Das „Team Zukunft“ tritt mit einer Mischung aus altbekannten und neuen Gesichtern an. Prominentester Name ist Hans-Peter Villis, der den Verein über Jahre hinweg im Aufsichtsrat und Präsidium mitgeprägt hat – und 2024 zurücktrat. Nun will er es noch einmal wissen, verspricht aber einen geordneten Generationswechsel: Sollte sein Team gewählt werden, würde er den Vorsitz in zwei Jahren an Ex-Torwart Andreas Luthe übergeben.

Luthe genießt hohe Anerkennung unter den Fans. Sein Engagement wird als emotionales Signal gewertet. Sportlich will er sich auf die Talentförderung und Teamentwicklung konzentrieren. Seine Arbeit als Wirtschaftspsychologe bringt einen neuen Impuls, der abseits des Rasens wirken könnte. Der sportliche Fokus ist bei diesem Team klar – allerdings bleibt offen, wie viel Mitsprache ein Trainer wie Dieter Hecking unter einer sportlich ambitionierten Präsidiumsebene wirklich hätte.

Auch die weiteren Mitglieder des Teams – Unternehmer, Jurist, Ex-Spieler – bringen fachliche Kompetenzen mit. Doch der Umstand, dass mit Villis und Jupp Tenhagen gleich zwei aktuelle oder ehemalige Präsidiumsmitglieder beteiligt sind, hat dazu geführt, dass Fans und Vereinsmitglieder die angekündigte „Erneuerung“ nicht vollkommen überzeugend finden. Zudem ist der Zeitpunkt der Kandidatur spät gewählt – was die Kritik an der Rolle der Findungskommission verstärkt.

Team Tigges

Das aktuelle Präsidium tritt als geschlossenes Team an. Uwe Tigges, derzeit kommissarischer Vorsitzender, will den Verein mit einem breit aufgestellten Gremium führen. Unterstützt wird er von Persönlichkeiten wie Ex-Manager Thomas Ernst, der ehemaligen Spielerin und Bau-Geschäftsführerin Mirja Dorny und Langzeit-Mannschaftsarzt Prof. Dr. Karl-Heinz Bauer.

Tigges steht für wirtschaftliche Stabilität und regionale Vernetzung. Seine unternehmerische Erfahrung gilt als Vorteil, jedoch wird ihm – gemeinsam mit Fanvertreter Martin Volpers – von Vereinsmitgliede und Fans Mitverantwortung für den sportlichen Abstieg zugeschrieben. Auch die Kommunikation rund um den Rücktritt von Villis wirkte nach außen wenig transparent. Die Behauptung, es habe keinen Streit gegeben, sorgt in Teilen der Fanszene für Misstrauen.
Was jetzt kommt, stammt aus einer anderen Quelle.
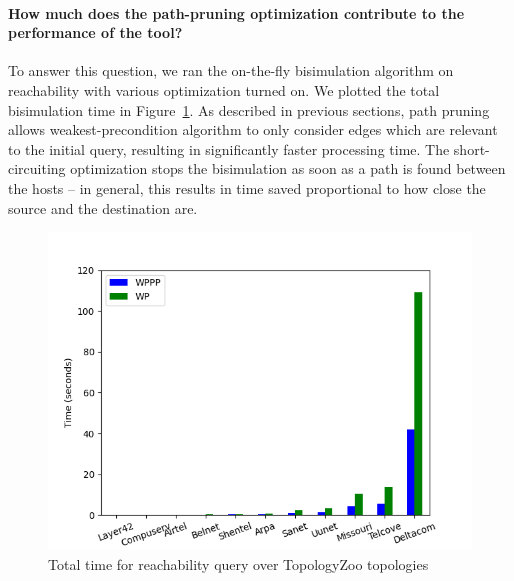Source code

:\paragraph{How much does the path-pruning optimization contribute to the performance of the tool?}

To answer this question, we ran the on-the-fly bisimulation algorithm
on reachability with various optimization turned on.  We plotted the
total bisimulation time in Figure~\ref{fig:graph-Q3}.  As described in
previous sections, path pruning allows weakest-precondition algorithm
to only consider edges which are relevant to the initial query,
resulting in significantly faster processing time. The
short-circuiting optimization stops the bisimulation as soon as a path
is found between the hosts -- in general, this results in time saved
proportional to how close the source and the destination are.

\begin{figure}[ht]
\begin{center}

\includegraphics[scale=0.5]{figures/rq3.png}
\end{center}
\caption{Total time for reachability query over TopologyZoo topologies}
\label{fig:graph-Q3}
\end{figure}

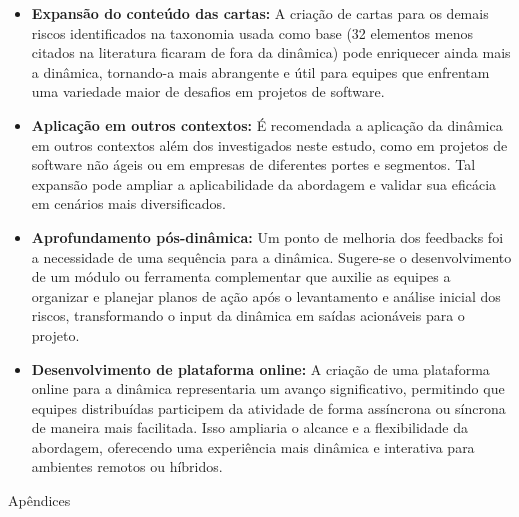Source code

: \documentclass[
	12pt,
	openright,
	twoside,
	a4paper,
	english,
	brazil
	]{abntex2}
\begin{document}
\begin{itemize}
\item \textbf{Expansão do conteúdo das cartas:} A criação de cartas para os demais riscos identificados na taxonomia usada como base \cite{Taxonomy} (32 elementos menos citados na literatura ficaram de fora da dinâmica) pode enriquecer ainda mais a dinâmica, tornando-a mais abrangente e útil para equipes que enfrentam uma variedade maior de desafios em projetos de software.
\item \textbf{Aplicação em outros contextos:} É recomendada a aplicação da dinâmica em outros contextos além dos investigados neste estudo, como em projetos de software não ágeis ou em empresas de diferentes portes e segmentos. Tal expansão pode ampliar a aplicabilidade da abordagem e validar sua eficácia em cenários mais diversificados.
\item \textbf{Aprofundamento pós-dinâmica:} Um ponto de melhoria dos feedbacks foi a necessidade de uma sequência para a dinâmica. Sugere-se o desenvolvimento de um módulo ou ferramenta complementar que auxilie as equipes a organizar e planejar planos de ação após o levantamento e análise inicial dos riscos, transformando o input da dinâmica em saídas acionáveis para o projeto.
\item \textbf{Desenvolvimento de plataforma online:} A criação de uma plataforma online para a dinâmica representaria um avanço significativo, permitindo que equipes distribuídas participem da atividade de forma assíncrona ou síncrona de maneira mais facilitada. Isso ampliaria o alcance e a flexibilidade da abordagem, oferecendo uma experiência mais dinâmica e interativa para ambientes remotos ou híbridos.
\end{itemize}




\postextual



\clearpage
\thispagestyle{empty} %

\vfill
\begin{center}
    {\LARGE Apêndices} %
\end{center}
\vfill
\end{document}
Sportlich bringt Thomas Ernst Erfahrung aus mehreren Bereichen mit. Doch auch er ist Teil der Vergangenheit – ob er einen echten Neustart verkörpert, ist fraglich. Mit Mirja Dorny will das Team mehr Diversität in der Vereinsführung ermöglichen. Die Ex-Spielerin kombiniert Fußballverstand mit wirtschaftlicher Kompetenz. Ihr Engagement könnte ein Schritt in Richtung Professionalisierung der Frauenabteilung sein.

Kritik an der Findungskommission

Unabhängig vom Wahlausgang steht die Findungskommission in der Kritik. Fans bemängeln, dass nur vollständige Teams zur Wahl zugelassen werden, Einzelbewerbungen hingegen nicht möglich sind. Das empfinden viele als undemokratisch – ein Vorwurf, der nicht nur die Kommission, sondern auch die Vereinssatzung betrifft.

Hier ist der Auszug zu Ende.